Calcineurin (CN), also known as PPP3CA, is a calcium and calmodulin dependent serine/threonine phosphatase. It plays a crucial role in various cellular processes, including T-cell activation, neuronal and muscle development, and the regulation of protein synthesis and gene expression. Calcineurin is a target of the immunosuppressive drugs cyclosporin and tacrolimus, which are used to prevent organ transplant rejection.

Structure[edit | edit source]

Calcineurin is a heterodimer composed of a catalytic A subunit (CnA) and a regulatory B subunit (CnB). The A subunit contains a serine/threonine phosphatase domain, a calmodulin-binding domain, and an autoinhibitory domain that overlaps with the calmodulin-binding domain. The B subunit binds calcium ions and is necessary for the activation of the phosphatase activity of the A subunit.

Function[edit | edit source]

Calcineurin dephosphorylates various proteins, including members of the nuclear factor of activated T-cells (NFAT) family of transcription factors. Dephosphorylation of NFAT proteins by calcineurin promotes their translocation into the nucleus, where they participate in the transcription of genes involved in T-cell activation. Besides its role in the immune system, calcineurin is involved in the development and function of the nervous system and skeletal muscle, and it has been implicated in the pathophysiology of several neurological and psychiatric disorders, including Alzheimer's disease, Parkinson's disease, and schizophrenia.

Regulation[edit | edit source]

Calcineurin activity is regulated by calcium and calmodulin. Upon an increase in intracellular calcium levels, calmodulin undergoes a conformational change that allows it to bind to calcineurin and activate its phosphatase activity. The activity of calcineurin is also modulated by its endogenous inhibitors, such as cabin-1, AKAP79, and the RCAN family of proteins, which can bind to calcineurin and inhibit its activity.

Clinical Significance[edit | edit source]

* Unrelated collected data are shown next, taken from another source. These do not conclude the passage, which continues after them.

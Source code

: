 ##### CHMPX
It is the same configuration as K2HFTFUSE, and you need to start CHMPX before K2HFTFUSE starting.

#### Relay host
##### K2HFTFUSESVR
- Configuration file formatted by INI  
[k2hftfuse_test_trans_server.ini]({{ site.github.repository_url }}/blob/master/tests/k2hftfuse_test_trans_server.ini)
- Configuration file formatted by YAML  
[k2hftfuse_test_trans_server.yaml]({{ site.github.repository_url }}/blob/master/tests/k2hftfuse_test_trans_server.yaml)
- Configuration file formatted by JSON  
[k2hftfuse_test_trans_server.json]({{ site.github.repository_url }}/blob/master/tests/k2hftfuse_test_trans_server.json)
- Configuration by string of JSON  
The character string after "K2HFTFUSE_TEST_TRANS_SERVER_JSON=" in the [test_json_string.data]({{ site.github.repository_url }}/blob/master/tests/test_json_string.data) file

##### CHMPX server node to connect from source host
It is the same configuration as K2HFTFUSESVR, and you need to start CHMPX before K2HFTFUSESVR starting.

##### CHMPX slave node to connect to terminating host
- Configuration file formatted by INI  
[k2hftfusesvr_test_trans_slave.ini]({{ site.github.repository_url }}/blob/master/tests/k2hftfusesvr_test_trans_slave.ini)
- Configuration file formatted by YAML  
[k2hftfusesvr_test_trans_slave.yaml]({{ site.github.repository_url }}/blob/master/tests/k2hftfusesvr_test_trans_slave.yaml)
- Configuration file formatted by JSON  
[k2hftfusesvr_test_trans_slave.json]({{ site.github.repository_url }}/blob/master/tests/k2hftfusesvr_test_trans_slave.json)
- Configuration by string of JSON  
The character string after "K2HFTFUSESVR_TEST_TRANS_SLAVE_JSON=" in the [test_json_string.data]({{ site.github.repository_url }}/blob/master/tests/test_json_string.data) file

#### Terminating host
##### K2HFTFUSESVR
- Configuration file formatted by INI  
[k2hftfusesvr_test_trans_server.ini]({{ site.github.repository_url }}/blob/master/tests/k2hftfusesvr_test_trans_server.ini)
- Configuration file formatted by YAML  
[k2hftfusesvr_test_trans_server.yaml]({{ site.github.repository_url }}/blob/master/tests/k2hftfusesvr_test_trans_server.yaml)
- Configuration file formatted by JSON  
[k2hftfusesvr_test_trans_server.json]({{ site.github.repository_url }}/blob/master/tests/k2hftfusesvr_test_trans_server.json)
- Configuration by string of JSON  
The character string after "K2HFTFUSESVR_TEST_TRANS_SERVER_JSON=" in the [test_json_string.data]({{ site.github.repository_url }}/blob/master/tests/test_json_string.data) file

Due to its critical role in T-cell activation, calcineurin is a key target for immunosuppressive therapy in organ transplantation. Cyclosporin and tacrolimus bind to the immunophilins cyclophilin and FKBP12, respectively, and the resulting complexes inhibit calcineurin, thereby suppressing the immune response and preventing organ rejection. However, the use of calcineurin inhibitors is associated with several side effects, including nephrotoxicity, hypertension, and increased risk of infections and cancer. Research into the development of more selective calcineurin inhibitors or modulators continues, with the aim of reducing these side effects.